What to work on:
Find each line of the material below in which the word "mathrm" occurs, and return it.

• • • • • • •

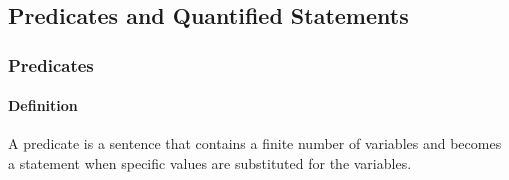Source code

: \subsection{Predicates and Quantified Statements}
\hrulefill

\subsubsection*{Predicates}
\paragraph*{Definition}
A predicate is a sentence that contains a finite number of variables and becomes
a statement when specific values are substituted for the variables.
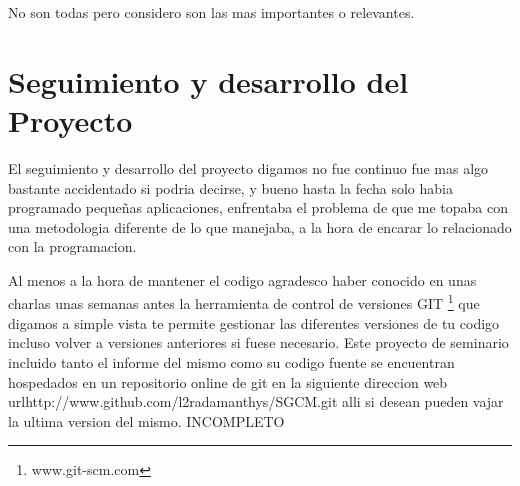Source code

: No son todas pero considero son las mas importantes o relevantes.


\section{Seguimiento y desarrollo del Proyecto}

El seguimiento y desarrollo del proyecto digamos no fue continuo fue mas algo 
bastante accidentado si podria decirse, y bueno hasta la fecha solo habia 
programado pequeñas aplicaciones, enfrentaba el problema de que me topaba con 
una metodologia diferente de lo que manejaba, a la hora de encarar lo 
relacionado con la programacion. 

Al menos a la hora de mantener el codigo agradesco haber conocido en unas charlas
unas semanas antes la herramienta de control de versiones GIT \footnote{www.git-scm.com}
que digamos a simple vista te permite gestionar las diferentes versiones de tu codigo
incluso volver a versiones anteriores si fuese necesario. Este proyecto de seminario
incluido tanto el informe del mismo como su codigo fuente se encuentran hospedados
en un repositorio online de git en la siguiente direccion web 
url{http://www.github.com/l2radamanthys/SGCM.git} alli si desean pueden vajar la ultima
version del mismo.
INCOMPLETO


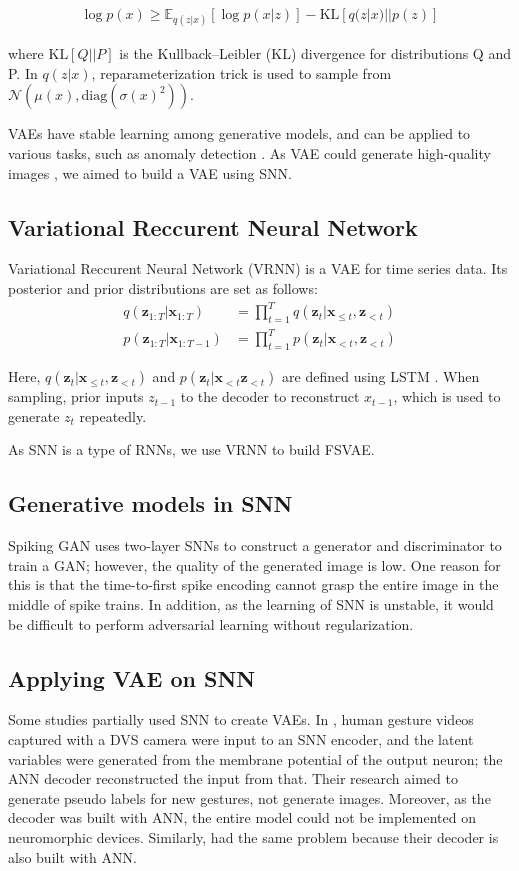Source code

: \documentclass[letterpaper]{article} %
\begin{document}
\begin{align}
    \log p(x) \geq \mathbb{E}_{q(z|x)}[\log p(x|z)] - \mathrm{KL}[q(z|x)||p(z)]
\end{align}

\noindent where $\mathrm{KL}[Q||P]$ is the Kullback--Leibler (KL) divergence for distributions Q and P. In $q(z|x)$, reparameterization trick is used to sample from $\mathcal{N}(\mu(x),\mathrm{diag}(\sigma(x)^2))$.

VAEs have stable learning among generative models, and can be applied to various tasks, such as anomaly detection \cite{vaeano}. As VAE could generate high-quality images \cite{vqvae2, nvae}, we aimed to build a VAE using SNN.

\subsection{Variational Reccurent Neural Network}
Variational Reccurent Neural Network (VRNN) \cite{vrnn} is a VAE for time series data. Its posterior and prior distributions are set as follows:
\begin{align}
    q(\bm{z}_{1:T} | \bm{x}_{1:T}) &= \prod_{t=1}^T q(\bm{z}_t | \bm{x}_{\leq t}, \bm{z}_{<t}) \\
    p(\bm{z}_{1:T} | \bm{x}_{1:T-1}) &= \prod_{t=1}^T p(\bm{z}_t | \bm{x}_{<t}, \bm{z}_{<t})
\end{align}

Here, $q(\bm{z}_t|\bm{x}_{\leq t},\bm{z}_{<t})$ and $p(\bm{z}_t|\bm{x}_{<t}\bm{z}_{<t})$ are defined using LSTM \cite{lstm}. When sampling, prior inputs $z_{t-1}$ to the decoder to reconstruct $x_{t-1}$, which is used to generate $z_t$ repeatedly.

As SNN is a type of RNNs, we use VRNN to build FSVAE.

\subsection{Generative models in SNN}
Spiking GAN \cite{spikinggan} uses two-layer SNNs to construct a generator and discriminator to train a GAN; however, the quality of the generated image is low. One reason for this is that the time-to-first spike encoding cannot grasp the entire image in the middle of spike trains. In addition, as the learning of SNN is unstable, it would be difficult to perform adversarial learning without regularization.


\subsection{Applying VAE on SNN}
Some studies partially used SNN to create VAEs. In \cite{stewart2021gesture}, human gesture videos captured with a DVS camera were input to an SNN encoder, and the latent variables were generated from the membrane potential of the output neuron; the ANN decoder reconstructed the input from that. Their research aimed to generate pseudo labels for new gestures, not generate images. Moreover, as the decoder was built with ANN, the entire model could not be implemented on neuromorphic devices. Similarly, \cite{dib} had the same problem because their decoder is also built with ANN.
\end{document}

• • • • • • •

Answer space:
    \log p(x) \geq \mathbb{E}_{q(z|x)}[\log p(x|z)] - \mathrm{KL}[q(z|x)||p(z)]
\noindent where $\mathrm{KL}[Q||P]$ is the Kullback--Leibler (KL) divergence for distributions Q and P. In $q(z|x)$, reparameterization trick is used to sample from $\mathcal{N}(\mu(x),\mathrm{diag}(\sigma(x)^2))$.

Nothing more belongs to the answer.